Collaboration for Leadership in Applied Health Research and Care. Programmes of work, funded by the National Institute for Health Research, which focus on working in partnership with the NHS, to conduct research that is meaningful to NHS stakeholders ( patients, health professionals, commissioners, managers, policy makers…). I work for the Greater Manchester CLAHRC. Also notable for every CLAHRC director I’ve ever heard insisting “I didn’t choose the acronym”. To this day, blame lies unattributed. #justiceforbadresearchacronyms.

Codesign

Actively involving all stakeholders to collaboratively design new services that focus on the needs and experiences of the service users. In health, that means patients themselves, and health professionals, are all involved.In my fellowship, I want to use methods from service design and ux (user experience) design to help us make better use of health data to improve heathcare.

Health Informatics

Simply, the management and use of data (information) about health.
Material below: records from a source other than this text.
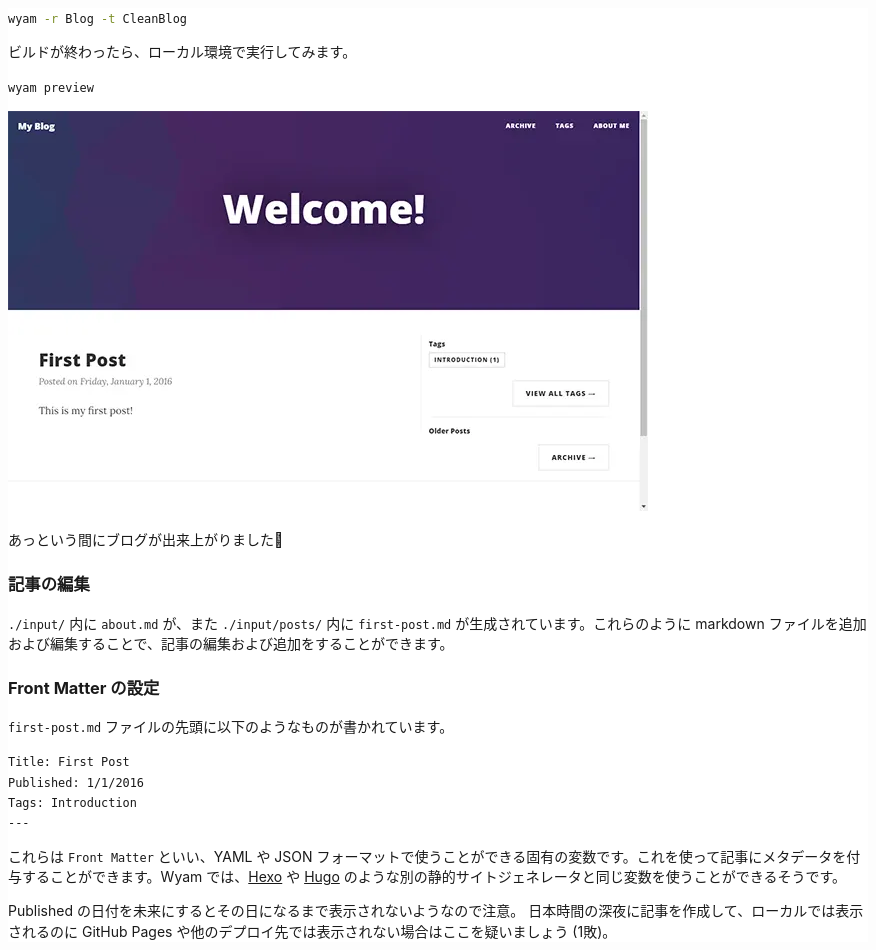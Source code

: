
```sh
wyam -r Blog -t CleanBlog
```

ビルドが終わったら、ローカル環境で実行してみます。

```sh
wyam preview
```

![hello_wyam](assets/images/hello_wyam.webp)

あっという間にブログが出来上がりました👏

### 記事の編集

`./input/` 内に `about.md` が、また `./input/posts/` 内に `first-post.md` が生成されています。これらのように markdown ファイルを追加および編集することで、記事の編集および追加をすることができます。

### Front Matter の設定

`first-post.md` ファイルの先頭に以下のようなものが書かれています。

```text
Title: First Post
Published: 1/1/2016
Tags: Introduction
---
```

これらは `Front Matter` といい、YAML や JSON フォーマットで使うことができる固有の変数です。これを使って記事にメタデータを付与することができます。Wyam では、[Hexo](https://hexo.io/docs/front-matter.html) や [Hugo](https://gohugo.io/content-management/front-matter/) のような別の静的サイトジェネレータと同じ変数を使うことができるそうです。

Published の日付を未来にするとその日になるまで表示されないようなので注意。
日本時間の深夜に記事を作成して、ローカルでは表示されるのに GitHub Pages や他のデプロイ先では表示されない場合はここを疑いましょう (1敗)。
More complicated, the use of such health data to improve health care itself. Learning Health Systems (see below) aim to make routine use of health data to implement improvements in care, and so require input both from health informatics and from implementation science (also below).

Implementation science

Implementation means putting things into action, taking effect. Implementation science is the study how get research into action. To quote from the experts, it is “the scientific study of methods to promote the uptake of research findings into routine healthcare in clinical, organisational or policy contexts.”

Knowledge Mobilisation

The activity of moving knowledge into use. In health research, that knowledge is evidence about what works or learning from research studies. KMb (as it’s shortened to) is therefore interlinked with Implementation – both are about making sure research is used in practice and has impact beyond looking pretty in a journal paper. Other terms like knowledge translation and knowledge exchange are largely interchangeable, and you may see the whole lot shortened to K* to cover everything. KMb has the advantage of enabling you to shout “All aboard the knowledge mobile!”, thus becoming the coolest kid on the block.

Learning Health System

The aim of a Learning Health System is to learn from all the data that is collected in health services and to feed findings back to make continuous improvements. To achieve this, the system needs to be “sociotechnical” – it requires a technical IT infrastructure to gather data, but also a social culture of learning and improvement, and the engagement of professionals and patients in identifying and delivering improvements. A more detailed overview of what an LHS is and what it requires is provided by the Learning Healthcare Project here. Fundamentally a Learning Health System is about linking learning (through data) to action (through health improvement) , which makes it a perfect Knowledge Mobilisation problem.